(Directions for this task): All of the records must come back exactly as they were given.

(Materials provided):
:::::

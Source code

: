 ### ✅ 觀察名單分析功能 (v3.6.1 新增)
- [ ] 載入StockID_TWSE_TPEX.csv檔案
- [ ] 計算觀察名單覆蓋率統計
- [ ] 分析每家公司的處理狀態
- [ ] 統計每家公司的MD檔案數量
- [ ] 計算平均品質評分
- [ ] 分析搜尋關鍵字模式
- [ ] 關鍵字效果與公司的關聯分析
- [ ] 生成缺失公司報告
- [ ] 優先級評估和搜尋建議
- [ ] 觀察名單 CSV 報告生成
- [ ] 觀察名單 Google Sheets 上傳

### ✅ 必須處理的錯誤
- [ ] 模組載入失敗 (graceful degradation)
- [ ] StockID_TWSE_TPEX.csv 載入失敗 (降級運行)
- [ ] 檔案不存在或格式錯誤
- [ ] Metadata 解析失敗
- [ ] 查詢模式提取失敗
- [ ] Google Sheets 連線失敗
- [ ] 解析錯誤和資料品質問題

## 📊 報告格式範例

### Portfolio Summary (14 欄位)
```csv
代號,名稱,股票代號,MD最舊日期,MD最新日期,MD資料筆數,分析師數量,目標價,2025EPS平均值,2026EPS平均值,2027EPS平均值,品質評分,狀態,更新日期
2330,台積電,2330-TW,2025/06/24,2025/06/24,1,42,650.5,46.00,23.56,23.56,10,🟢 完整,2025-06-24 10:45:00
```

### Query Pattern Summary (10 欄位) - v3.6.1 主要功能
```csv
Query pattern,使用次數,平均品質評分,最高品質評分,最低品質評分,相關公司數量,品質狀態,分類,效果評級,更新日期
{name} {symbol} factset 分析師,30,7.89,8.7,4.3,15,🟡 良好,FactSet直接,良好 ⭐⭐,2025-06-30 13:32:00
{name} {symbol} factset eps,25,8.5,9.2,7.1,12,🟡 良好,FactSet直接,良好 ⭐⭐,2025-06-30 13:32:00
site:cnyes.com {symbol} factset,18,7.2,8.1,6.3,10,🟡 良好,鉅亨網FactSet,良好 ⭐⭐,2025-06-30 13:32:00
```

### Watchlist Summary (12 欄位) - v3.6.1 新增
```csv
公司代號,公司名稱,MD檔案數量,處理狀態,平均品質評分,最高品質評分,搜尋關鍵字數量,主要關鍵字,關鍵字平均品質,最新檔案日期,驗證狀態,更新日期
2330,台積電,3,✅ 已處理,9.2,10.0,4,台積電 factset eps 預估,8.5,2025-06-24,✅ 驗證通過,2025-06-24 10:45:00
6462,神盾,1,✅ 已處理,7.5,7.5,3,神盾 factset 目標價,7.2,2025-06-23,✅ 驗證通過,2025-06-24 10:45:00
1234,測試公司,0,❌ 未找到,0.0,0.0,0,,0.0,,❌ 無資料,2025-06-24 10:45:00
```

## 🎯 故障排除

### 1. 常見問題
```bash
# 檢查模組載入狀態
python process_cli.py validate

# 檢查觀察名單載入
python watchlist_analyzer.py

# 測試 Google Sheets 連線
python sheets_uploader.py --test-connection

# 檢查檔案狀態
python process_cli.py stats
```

:::::

(Exercise response):
Source code

: ### ✅ 觀察名單分析功能 (v3.6.1 新增)
- [ ] 載入StockID_TWSE_TPEX.csv檔案
- [ ] 計算觀察名單覆蓋率統計
- [ ] 分析每家公司的處理狀態
- [ ] 統計每家公司的MD檔案數量
- [ ] 計算平均品質評分
- [ ] 分析搜尋關鍵字模式
- [ ] 關鍵字效果與公司的關聯分析
- [ ] 生成缺失公司報告
- [ ] 優先級評估和搜尋建議
- [ ] 觀察名單 CSV 報告生成
- [ ] 觀察名單 Google Sheets 上傳

### ✅ 必須處理的錯誤
- [ ] 模組載入失敗 (graceful degradation)
- [ ] StockID_TWSE_TPEX.csv 載入失敗 (降級運行)
- [ ] 檔案不存在或格式錯誤
- [ ] Metadata 解析失敗
- [ ] 查詢模式提取失敗
- [ ] Google Sheets 連線失敗
- [ ] 解析錯誤和資料品質問題

## 📊 報告格式範例

### Portfolio Summary (14 欄位)
```csv
代號,名稱,股票代號,MD最舊日期,MD最新日期,MD資料筆數,分析師數量,目標價,2025EPS平均值,2026EPS平均值,2027EPS平均值,品質評分,狀態,更新日期
2330,台積電,2330-TW,2025/06/24,2025/06/24,1,42,650.5,46.00,23.56,23.56,10,🟢 完整,2025-06-24 10:45:00
```

### Query Pattern Summary (10 欄位) - v3.6.1 主要功能
```csv
Query pattern,使用次數,平均品質評分,最高品質評分,最低品質評分,相關公司數量,品質狀態,分類,效果評級,更新日期
{name} {symbol} factset 分析師,30,7.89,8.7,4.3,15,🟡 良好,FactSet直接,良好 ⭐⭐,2025-06-30 13:32:00
{name} {symbol} factset eps,25,8.5,9.2,7.1,12,🟡 良好,FactSet直接,良好 ⭐⭐,2025-06-30 13:32:00
site:cnyes.com {symbol} factset,18,7.2,8.1,6.3,10,🟡 良好,鉅亨網FactSet,良好 ⭐⭐,2025-06-30 13:32:00
```

### Watchlist Summary (12 欄位) - v3.6.1 新增
```csv
公司代號,公司名稱,MD檔案數量,處理狀態,平均品質評分,最高品質評分,搜尋關鍵字數量,主要關鍵字,關鍵字平均品質,最新檔案日期,驗證狀態,更新日期
2330,台積電,3,✅ 已處理,9.2,10.0,4,台積電 factset eps 預估,8.5,2025-06-24,✅ 驗證通過,2025-06-24 10:45:00
6462,神盾,1,✅ 已處理,7.5,7.5,3,神盾 factset 目標價,7.2,2025-06-23,✅ 驗證通過,2025-06-24 10:45:00
1234,測試公司,0,❌ 未找到,0.0,0.0,0,,0.0,,❌ 無資料,2025-06-24 10:45:00
```

## 🎯 故障排除

### 1. 常見問題
```bash
# 檢查模組載入狀態
python process_cli.py validate

# 檢查觀察名單載入
python watchlist_analyzer.py

# 測試 Google Sheets 連線
python sheets_uploader.py --test-connection

# 檢查檔案狀態
python process_cli.py stats
```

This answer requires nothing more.